:: Instructions for the task ::
What you return should be the complete listing, unchanged, with no pictures in it.

:: Given information ::

--------------------------------

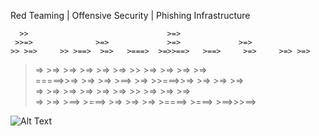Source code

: Red Teaming | Offensive Security | Phishing Infrastructure





      >>                               >=>                               
     >>=>              >=>             >=>             >=>               
    >> >=>     >> >==>  >=>   >===>  >=>>==>   >==>     >=>     >=> >=>  
   >=>  >=>     >=>     >=>  >=>       >=>   >>   >=>   >=>   >=>   >=>  
  >=====>>=>    >=>     >=>    >==>    >=>   >>===>>=>  >=>  >=>    >=>  
 >=>      >=>   >=>     >=>      >=>   >=>   >>         >=>   >=>   >=>  
>=>        >=> >==>    >===> >=> >=>    >=>   >====>   >===>   >==>>>==> 
                                                                         



![Alt Text](https://github-readme-stats.vercel.app/api/top-langs/?username=Ar1ste1a&layout=compact&show_icons=true&theme=github_dark_dimmed)
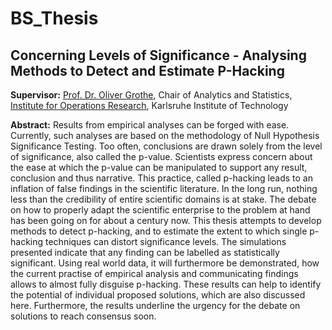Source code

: # BS_Thesis
## Concerning Levels of Significance - Analysing Methods to Detect and Estimate P-Hacking

**Supervisor:** 
[Prof. Dr. Oliver Grothe](https://as.ior.kit.edu/english/index.php), Chair of Analytics and Statistics, [Institute for Operations Research](https://www.ior.kit.edu/english/index.php), Karlsruhe Institute of Technology

**Abstract:** 
Results from empirical analyses can be forged with ease. Currently, such analyses are based on
the methodology of Null Hypothesis Significance Testing. Too often, conclusions are drawn solely
from the level of significance, also called the p-value. Scientists express concern about the ease at
which the p-value can be manipulated to support any result, conclusion and thus narrative. This
practice, called p-hacking leads to an inflation of false findings in the scientific literature. In the
long run, nothing less than the credibility of entire scientific domains is at stake. The debate on
how to properly adapt the scientific enterprise to the problem at hand has been going on for about
a century now. This thesis attempts to develop methods to detect p-hacking, and to estimate the
extent to which single p-hacking techniques can distort significance levels. The simulations presented
indicate that any finding can be labelled as statistically significant. Using real world data, it will
furthermore be demonstrated, how the current practise of empirical analysis and communicating
findings allows to almost fully disguise p-hacking. These results can help to identify the potential of
individual proposed solutions, which are also discussed here. Furthermore, the results underline the
urgency for the debate on solutions to reach consensus soon.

--------------------------------

:: Solution to the exercise ::
Source code

: Red Teaming | Offensive Security | Phishing Infrastructure





      >>                               >=>                               
     >>=>              >=>             >=>             >=>               
    >> >=>     >> >==>  >=>   >===>  >=>>==>   >==>     >=>     >=> >=>  
   >=>  >=>     >=>     >=>  >=>       >=>   >>   >=>   >=>   >=>   >=>  
  >=====>>=>    >=>     >=>    >==>    >=>   >>===>>=>  >=>  >=>    >=>  
 >=>      >=>   >=>     >=>      >=>   >=>   >>         >=>   >=>   >=>  
>=>        >=> >==>    >===> >=> >=>    >=>   >====>   >===>   >==>>>==> 
                                                                         



![Alt Text](https://github-readme-stats.vercel.app/api/top-langs/?username=Ar1ste1a&layout=compact&show_icons=true&theme=github_dark_dimmed)
Source code

: # BS_Thesis
## Concerning Levels of Significance - Analysing Methods to Detect and Estimate P-Hacking

**Supervisor:** 
[Prof. Dr. Oliver Grothe](https://as.ior.kit.edu/english/index.php), Chair of Analytics and Statistics, [Institute for Operations Research](https://www.ior.kit.edu/english/index.php), Karlsruhe Institute of Technology

**Abstract:** 
Results from empirical analyses can be forged with ease. Currently, such analyses are based on
the methodology of Null Hypothesis Significance Testing. Too often, conclusions are drawn solely
from the level of significance, also called the p-value. Scientists express concern about the ease at
which the p-value can be manipulated to support any result, conclusion and thus narrative. This
practice, called p-hacking leads to an inflation of false findings in the scientific literature. In the
long run, nothing less than the credibility of entire scientific domains is at stake. The debate on
how to properly adapt the scientific enterprise to the problem at hand has been going on for about
a century now. This thesis attempts to develop methods to detect p-hacking, and to estimate the
extent to which single p-hacking techniques can distort significance levels. The simulations presented
indicate that any finding can be labelled as statistically significant. Using real world data, it will
furthermore be demonstrated, how the current practise of empirical analysis and communicating
findings allows to almost fully disguise p-hacking. These results can help to identify the potential of
individual proposed solutions, which are also discussed here. Furthermore, the results underline the
urgency for the debate on solutions to reach consensus soon.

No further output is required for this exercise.